Records contained in a dataset

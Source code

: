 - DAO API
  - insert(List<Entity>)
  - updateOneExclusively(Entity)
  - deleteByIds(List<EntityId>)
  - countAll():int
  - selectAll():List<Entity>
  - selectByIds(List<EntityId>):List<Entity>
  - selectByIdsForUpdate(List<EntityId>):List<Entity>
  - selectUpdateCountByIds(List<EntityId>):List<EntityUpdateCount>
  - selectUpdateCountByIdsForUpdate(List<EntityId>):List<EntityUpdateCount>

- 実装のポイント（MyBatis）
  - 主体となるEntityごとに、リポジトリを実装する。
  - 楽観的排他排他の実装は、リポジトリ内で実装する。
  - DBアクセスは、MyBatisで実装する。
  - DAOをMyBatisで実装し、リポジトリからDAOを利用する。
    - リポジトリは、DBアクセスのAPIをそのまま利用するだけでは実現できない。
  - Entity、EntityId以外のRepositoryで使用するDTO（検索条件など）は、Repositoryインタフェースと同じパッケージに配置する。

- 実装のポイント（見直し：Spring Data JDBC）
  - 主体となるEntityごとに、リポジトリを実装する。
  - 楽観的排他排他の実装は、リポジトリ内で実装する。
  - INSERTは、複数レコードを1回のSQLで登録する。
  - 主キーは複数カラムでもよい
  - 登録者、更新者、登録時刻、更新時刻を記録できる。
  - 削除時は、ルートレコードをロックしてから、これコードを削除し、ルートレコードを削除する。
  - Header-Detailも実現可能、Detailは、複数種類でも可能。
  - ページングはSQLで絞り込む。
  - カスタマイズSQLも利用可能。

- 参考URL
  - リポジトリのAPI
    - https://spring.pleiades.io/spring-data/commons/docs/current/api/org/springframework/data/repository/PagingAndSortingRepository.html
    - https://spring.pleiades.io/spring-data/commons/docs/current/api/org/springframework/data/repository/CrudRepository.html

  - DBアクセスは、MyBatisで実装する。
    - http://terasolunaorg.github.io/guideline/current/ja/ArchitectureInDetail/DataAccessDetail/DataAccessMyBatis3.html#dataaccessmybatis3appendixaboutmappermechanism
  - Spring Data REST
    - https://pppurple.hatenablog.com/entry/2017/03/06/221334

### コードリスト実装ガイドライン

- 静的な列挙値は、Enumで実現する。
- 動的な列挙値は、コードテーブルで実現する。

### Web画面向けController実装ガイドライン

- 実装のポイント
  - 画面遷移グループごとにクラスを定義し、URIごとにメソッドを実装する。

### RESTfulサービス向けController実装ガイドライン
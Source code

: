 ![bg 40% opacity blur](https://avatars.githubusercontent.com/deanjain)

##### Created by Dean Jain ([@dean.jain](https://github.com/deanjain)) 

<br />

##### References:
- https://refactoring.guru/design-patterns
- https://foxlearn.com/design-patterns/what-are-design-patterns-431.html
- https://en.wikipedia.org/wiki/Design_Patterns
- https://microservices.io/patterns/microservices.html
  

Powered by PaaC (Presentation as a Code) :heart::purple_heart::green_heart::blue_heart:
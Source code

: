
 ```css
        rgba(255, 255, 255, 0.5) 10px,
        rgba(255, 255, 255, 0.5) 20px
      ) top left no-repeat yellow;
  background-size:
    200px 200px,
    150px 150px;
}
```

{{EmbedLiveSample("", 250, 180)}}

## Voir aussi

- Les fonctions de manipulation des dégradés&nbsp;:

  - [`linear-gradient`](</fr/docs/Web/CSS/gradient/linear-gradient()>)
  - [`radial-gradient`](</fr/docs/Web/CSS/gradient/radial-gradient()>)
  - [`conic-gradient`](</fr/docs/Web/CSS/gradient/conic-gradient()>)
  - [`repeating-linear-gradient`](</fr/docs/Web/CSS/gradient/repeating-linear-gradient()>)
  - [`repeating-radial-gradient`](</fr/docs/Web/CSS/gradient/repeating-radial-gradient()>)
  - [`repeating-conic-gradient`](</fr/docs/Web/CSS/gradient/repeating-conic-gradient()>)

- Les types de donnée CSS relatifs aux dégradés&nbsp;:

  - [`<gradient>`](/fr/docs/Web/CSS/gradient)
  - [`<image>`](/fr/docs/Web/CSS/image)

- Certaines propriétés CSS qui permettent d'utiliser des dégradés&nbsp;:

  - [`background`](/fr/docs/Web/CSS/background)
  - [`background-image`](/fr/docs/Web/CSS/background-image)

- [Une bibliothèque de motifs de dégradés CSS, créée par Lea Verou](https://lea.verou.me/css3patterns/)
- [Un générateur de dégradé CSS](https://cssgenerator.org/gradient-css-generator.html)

* Task instructions
The lines beginning with the one that holds "- [Une bibliothèque" and ending with the last line of the data above are to be reproduced exactly, and nothing else.

* Response for this exercise
- [Une bibliothèque de motifs de dégradés CSS, créée par Lea Verou](https://lea.verou.me/css3patterns/)
- [Un générateur de dégradé CSS](https://cssgenerator.org/gradient-css-generator.html)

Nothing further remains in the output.